Connecting to APIs and Getting Signals

A local file

This is the fastest way to experiment with the CLI functionality and saving contents

$ threatexchange hash photo https://github.com/facebook/ThreatExchange/blob/main/pdq/data/misc-images/b.jpg?raw=true
pdq f8f8f0cee0f4a84f06370a22038f63f0b36e2ed596621e1d33e6b39c4e9c9b22
$ threatexchange hash photo https://github.com/facebook/ThreatExchange/blob/main/pdq/data/misc-images/b.jpg?raw=true >> ~/file.txt
$ threatexchange config collab edit local_file --filename ~/file.txt 'file.txt' --create
$ threatexchange fetch
$ threatexchange match photo https://github.com/facebook/ThreatExchange/blob/main/pdq/data/misc-images/b.jpg?raw=true
pdq - (file.txt) INVESTIGATION_SEED

ThreatExchange

If you have access to Meta's ThreatExchange, you can use the library with PrivacyGroups with threat_updates enabled.

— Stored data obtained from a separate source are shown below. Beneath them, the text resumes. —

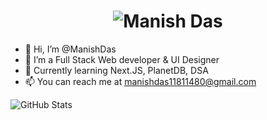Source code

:<h1 align="center">
  <img src="https://raw.githubusercontent.com/martonlederer/ManishDass/master/assets/name.svg" alt="Manish Das" />
</h1>

- 👋 Hi, I’m @ManishDas
- 👀 I’m a Full Stack Web developer & UI Designer
- 🌱 Currently learning Next.JS, PlanetDB, DSA
- 📫 You can reach me at manishdas11811480@gmail.com 


![GitHub Stats](https://github-readme-stats.vercel.app/api?username=ManishDass&theme=radical)





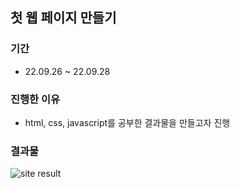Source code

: ## 첫 웹 페이지 만들기
### 기간
+ 22.09.26 ~ 22.09.28
### 진행한 이유
+ html, css, javascript를 공부한 결과물을 만들고자 진행
### 결과물
![site result](https://user-images.githubusercontent.com/90260242/193026376-21a0804e-d91a-4f62-9f84-9d21b8b39771.png)
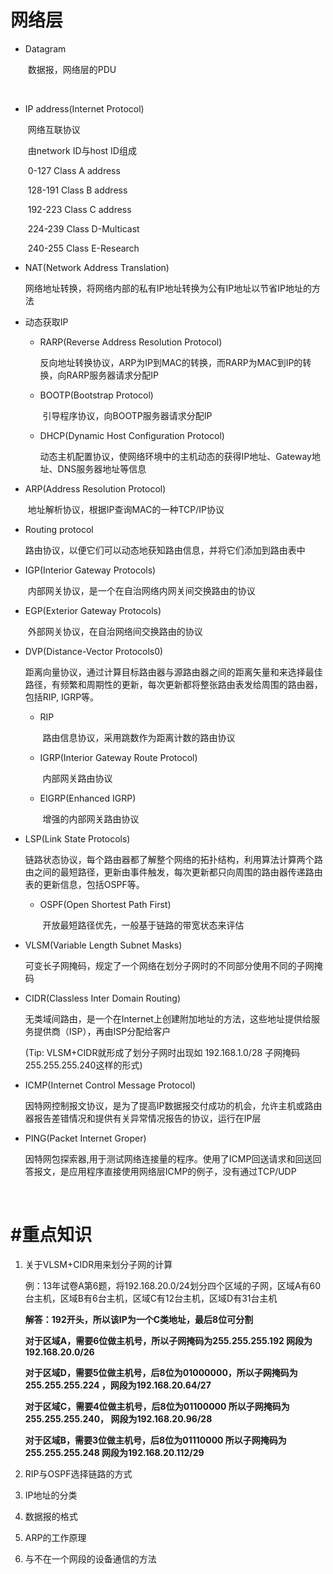 # 网络层

- Datagram

  ​	数据报，网络层的PDU

  ​


- IP address(Internet Protocol)

  ​	网络互联协议

  ​	由network ID与host ID组成

  ​	0-127 Class A address

  ​	128-191 Class B address

  ​	192-223 Class C address

  ​	224-239 Class D-Multicast

  ​	240-255 Class E-Research



- NAT(Network Address Translation)

  ​	网络地址转换，将网络内部的私有IP地址转换为公有IP地址以节省IP地址的方法

- 动态获取IP

  - RARP(Reverse Address Resolution Protocol)

    ​	反向地址转换协议，ARP为IP到MAC的转换，而RARP为MAC到IP的转换，向RARP服务器请求分配IP

  - BOOTP(Bootstrap Protocol)

    ​	引导程序协议，向BOOTP服务器请求分配IP

  - DHCP(Dynamic Host Configuration Protocol)

    ​	动态主机配置协议，使网络环境中的主机动态的获得IP地址、Gateway地址、DNS服务器地址等信息



- ARP(Address Resolution Protocol)

  ​	地址解析协议，根据IP查询MAC的一种TCP/IP协议



- Routing protocol

  ​	路由协议，以便它们可以动态地获知路由信息，并将它们添加到路由表中



- IGP(Interior Gateway Protocols)

  ​	内部网关协议，是一个在自治网络内网关间交换路由的协议



- EGP(Exterior Gateway Protocols)

  ​	外部网关协议，在自治网络间交换路由的协议



- DVP(Distance-Vector Protocols0)

  ​	距离向量协议，通过计算目标路由器与源路由器之间的距离矢量和来选择最佳路径，有频繁和周期性的更新，每次更新都将整张路由表发给周围的路由器，包括RIP, IGRP等。

   -  RIP

      ​	路由信息协议，采用跳数作为距离计数的路由协议

  - IGRP(Interior Gateway Route Protocol)

    ​	内部网关路由协议

  - EIGRP(Enhanced IGRP)

    ​	增强的内部网关路由协议



- LSP(Link State Protocols)

  ​	链路状态协议，每个路由器都了解整个网络的拓扑结构，利用算法计算两个路由之间的最短路径，更新由事件触发，每次更新都只向周围的路由器传递路由表的更新信息，包括OSPF等。

  - OSPF(Open Shortest Path First)

    ​	开放最短路径优先，一般基于链路的带宽状态来评估



- VLSM(Variable Length Subnet Masks)

  ​	可变长子网掩码，规定了一个网络在划分子网时的不同部分使用不同的子网掩码



- CIDR(Classless Inter Domain Routing)

  ​	无类域间路由，是一个在Internet上创建附加地址的方法，这些地址提供给服务提供商（ISP），再由ISP分配给客户

  (Tip: VLSM+CIDR就形成了划分子网时出现如  192.168.1.0/28  子网掩码255.255.255.240这样的形式)



- ICMP(Internet Control Message Protocol)

  ​	因特网控制报文协议，是为了提高IP数据报交付成功的机会，允许主机或路由器报告差错情况和提供有关异常情况报告的协议，运行在IP层



- PING(Packet Internet Groper)

  ​	因特网包探索器,用于测试网络连接量的程序。使用了ICMP回送请求和回送回答报文，是应用程序直接使用网络层ICMP的例子，没有通过TCP/UDP

  ​	

# #重点知识

1. 关于VLSM+CIDR用来划分子网的计算

   例：13年试卷A第6题，将192.168.20.0/24划分四个区域的子网，区域A有60台主机，区域B有6台主机，区域C有12台主机，区域D有31台主机

   **解答：192开头，所以该IP为一个C类地址，最后8位可分割**

   **对于区域A，需要6位做主机号，所以子网掩码为255.255.255.192 网段为192.168.20.0/26**

   **对于区域D，需要5位做主机号，后8位为01000000，所以子网掩码为255.255.255.224 ，网段为192.168.20.64/27**

   **对于区域C，需要4位做主机号，后8位为01100000 所以子网掩码为255.255.255.240， 网段为192.168.20.96/28**

   **对于区域B，需要3位做主机号，后8位为01110000 所以子网掩码为255.255.255.248 网段为192.168.20.112/29**




2. RIP与OSPF选择链路的方式
3. IP地址的分类
4. 数据报的格式
5. ARP的工作原理
6. 与不在一个网段的设备通信的方法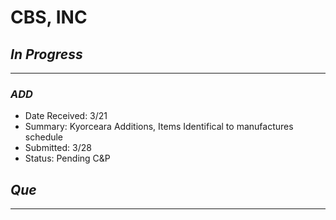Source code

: # CBS, INC

## *In Progress*
--------------------

### *ADD*

- Date Received: 3/21
- Summary: Kyorceara Additions, Items Identifical to manufactures schedule
- Submitted: 3/28
- Status: Pending C&P

## *Que*
------------------------------------ 
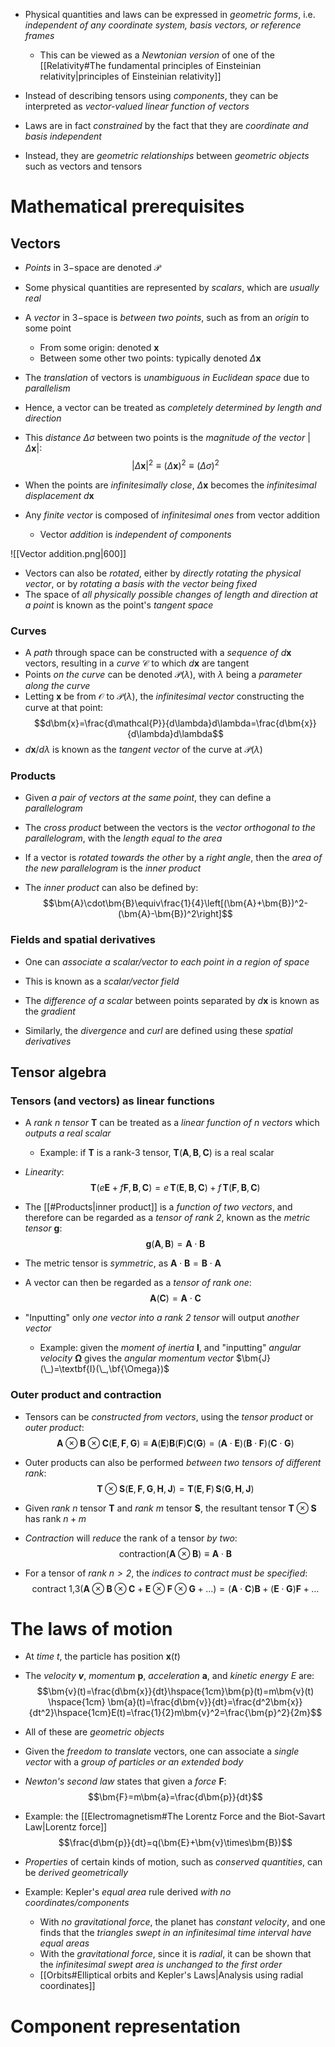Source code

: - Physical quantities and laws can be expressed in _geometric forms_, i.e. _independent of any coordinate system, basis vectors, or reference frames_
	- This can be viewed as a _Newtonian version_ of one of the [[Relativity#The fundamental principles of Einsteinian relativity|principles of Einsteinian relativity]]

- Instead of describing tensors using _components_, they can be interpreted as _vector-valued linear function of vectors_

- Laws are in fact _constrained_ by the fact that they are _coordinate and basis independent_
- Instead, they are _geometric relationships_ between _geometric objects_ such as vectors and tensors
# Mathematical prerequisites

## Vectors
- _Points_ in $3-$space are denoted $\mathcal{P}$
- Some physical quantities are represented by _scalars_, which are _usually real_
- A _vector_ in $3-$space is _between two points_, such as from an _origin_ to some point
	- From some origin: denoted $\bm{x}$
	- Between some other two points: typically denoted $\Delta\bm{x}$

- The _translation_ of vectors is _unambiguous in Euclidean space_ due to _parallelism_
- Hence, a vector can be treated as _completely determined by length and direction_

- This _distance_ $\Delta\sigma$ between two points is the _magnitude of the vector_ $|\Delta\bm{x}|$:
$$|\Delta\bm{x}|^2\equiv(\Delta\bm{x})^2\equiv(\Delta\sigma)^2$$
- When the points are _infinitesimally close_, $\Delta\bm{x}$ becomes the _infinitesimal displacement_ $d\bm{x}$
- Any _finite vector_ is composed of _infinitesimal ones_ from vector addition
	- Vector _addition_ is _independent of components_

![[Vector addition.png|600]]

- Vectors can also be _rotated_, either by _directly rotating the physical vector_, or by _rotating a basis with the vector being fixed_
- The space of _all physically possible changes of length and direction at a point_ is known as the point's _tangent space_

### Curves
- A _path_ through space can be constructed with a _sequence of_ $d\bm{x}$ vectors, resulting in a _curve_ $\mathcal{C}$ to which $d\bm{x}$ are tangent
- Points _on the curve_ can be denoted $\mathcal{P}(\lambda)$, with $\lambda$ being a _parameter along the curve_
- Letting $\bm{x}$ be from $\mathcal{O}$ to $\mathcal{P}(\lambda)$, the _infinitesimal vector_ constructing the curve at that point:
$$d\bm{x}=\frac{d\mathcal{P}}{d\lambda}d\lambda=\frac{d\bm{x}}{d\lambda}d\lambda$$
- $d\bm{x}/d\lambda$ is known as the _tangent vector_ of the curve at $\mathcal{P}(\lambda)$
### Products
- Given _a pair of vectors at the same point_, they can define a _parallelogram_
- The _cross product_ between the vectors is the _vector orthogonal to the parallelogram_, with the _length equal to the area_

- If a vector is _rotated towards the other_ by a _right angle_, then the _area of the new parallelogram_ is the _inner product_
- The _inner product_ can also be defined by:
$$\bm{A}\cdot\bm{B}\equiv\frac{1}{4}\left[(\bm{A}+\bm{B})^2-(\bm{A}-\bm{B})^2\right]$$

### Fields and spatial derivatives
- One can _associate a scalar/vector to each point in a region of space_
- This is known as a _scalar/vector field_

- The _difference of a scalar_ between points separated by $d\bm{x}$ is known as the _gradient_
- Similarly, the _divergence_ and _curl_ are defined using these _spatial derivatives_

## Tensor algebra

### Tensors (and vectors) as linear functions
- A _rank $n$ tensor_ $\textbf{T}$ can be treated as a _linear function of $n$ vectors_ which _outputs a real scalar_
	- Example: if $\textbf{T}$ is a rank-3 tensor, $\textbf{T}(\bm{A},\bm{B},\bm{C})$ is a real scalar
- _Linearity_:
$$\textbf{T}(e\bm{E}+f\bm{F},\bm{B},\bm{C})=e\,\textbf{T}(\bm{E},\bm{B},\bm{C})+f\,\textbf{T}(\bm{F},\bm{B},\bm{C})$$

- The [[#Products|inner product]] is a _function of two vectors_, and therefore can be regarded as a _tensor of rank $2$_, known as the _metric tensor_ $\textbf{g}$:
$$\textbf{g}(\bm{A},\bm{B})=\bm{A}\cdot\bm{B}$$
- The metric tensor is _symmetric_, as $\bm{A}\cdot \bm{B}=\bm{B}\cdot \bm{A}$

- A vector can then be regarded as a _tensor of rank one_:
$$\bm{A}(\bm{C})=\bm{A}\cdot\bm{C}$$

- "Inputting" only _one vector into a rank 2 tensor_ will output _another vector_
	- Example: given the _moment of inertia_ $\textbf{I}$, and "inputting" _angular velocity_ $\bm{\Omega}$ gives the _angular momentum vector_ $\bm{J}(\_)=\textbf{I}(\_,\bf{\Omega})$ 

### Outer product and contraction
- Tensors can be _constructed from vectors_, using the _tensor product_ or _outer product_:
$$\bm{A}\otimes\bm{B}\otimes\bm{C}(\bm{E},\bm{F},\bm{G})\equiv\bm{A}(\bm{E})\bm{B}(\bm{F})\bm{C}(\bm{G})=(\bm{A}\cdot\bm{E})(\bm{B}\cdot\bm{F})(\bm{C}\cdot\bm{G})$$
- Outer products can also be performed _between two tensors of different rank_:
$$\textbf{T}\otimes\textbf{S}(\bm{E},\bm{F},\bm{G},\bm{H},\bm{J})=\textbf{T}(\bm{E},\bm{F})\,\textbf{S}(\bm{G},\bm{H},\bm{J})$$
- Given _rank $n$_ tensor $\textbf{T}$ and _rank_ $m$ tensor $\textbf{S}$, the resultant tensor $\textbf{T}\otimes\textbf{S}$ has rank $n+m$

- _Contraction_ will _reduce_ the rank of a tensor _by two_:
$$\text{contraction}(\bm{A}\otimes\bm{B})\equiv\bm{A}\cdot\bm{B}$$
- For a tensor of _rank $n>2$_, the _indices to contract must be specified_:
$$\text{contract 1,3}(\bm{A}\otimes\bm{B}\otimes\bm{C}+\bm{E}\otimes\bm{F}\otimes\bm{G}+\dots)=(\bm{A}\cdot\bm{C})\bm{B}+(\bm{E}\cdot\bm{G})\bm{F}+\dots$$
# The laws of motion
- At _time_ $t$, the particle has position $\bm{x}(t)$
- The _velocity $\bm{v}$_, _momentum_ $\bm{p}$, _acceleration_ $\bm{a}$, and _kinetic energy_ $E$ are:
$$\bm{v}(t)=\frac{d\bm{x}}{dt}\hspace{1cm}\bm{p}(t)=m\bm{v}(t) \hspace{1cm} \bm{a}(t)=\frac{d\bm{v}}{dt}=\frac{d^2\bm{x}}{dt^2}\hspace{1cm}E(t)=\frac{1}{2}m\bm{v}^2=\frac{\bm{p}^2}{2m}$$
- All of these are _geometric objects_
- Given the _freedom to translate_ vectors, one can associate a _single vector_ with a _group of particles or an extended body_

- _Newton's second law_ states that given a _force_ $\bm{F}$:
$$\bm{F}=m\bm{a}=\frac{d\bm{p}}{dt}$$
- Example: the [[Electromagnetism#The Lorentz Force and the Biot-Savart Law|Lorentz force]]
$$\frac{d\bm{p}}{dt}=q(\bm{E}+\bm{v}\times\bm{B})$$

- _Properties_ of certain kinds of motion, such as _conserved quantities_, can be _derived geometrically_
- Example: Kepler's _equal area_ rule derived _with no coordinates/components_
	- With _no gravitational force_, the planet has _constant velocity_, and one finds that the _triangles swept in an infinitesimal time interval have equal areas_
	- With the _gravitational force_, since it is _radial_, it can be shown that the _infinitesimal swept area is unchanged to the first order_
	- [[Orbits#Elliptical orbits and Kepler's Laws|Analysis using radial coordinates]]

# Component representation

# Step 1 - configure the default credentials
$ threatexchange config api fb_threat_exchange --access-token '<TOKEN>'
# Step 1 Alternative 1 - TX_ACCESS_TOKEN Environment variable
$ TX_ACCESS_TOKEN='<TOKEN>'
$ export TX_ACCESS_TOKEN

# Step 1 Alternative 2 - ~/.txtoken file
$ touch ~/.txtoken
$ chmod 600 ~/.txtoken
$ echo '<TOKEN>' > ~/.txtoken file

# Step 2 - import configuration
$ threatexchange config api fb_threat_exchange -L
1012185296055235 'Example Collaboration' ...
$ threatexchange config api fb_threat_exchange -I 1012185296055235

# Step 2 Alternative - manually configure via
$ threatexchange config collab edit fb_threatexchange ...

$ threatexchange fetch

NCMEC Hash API

The National Center for Exploited and Missing Children (NCMEC) hosts a number of media hash exchanges related to Child Sexual Abuse Material (CSAM). If you have an account with NCMEC and credentials, you download and use hashes from that API.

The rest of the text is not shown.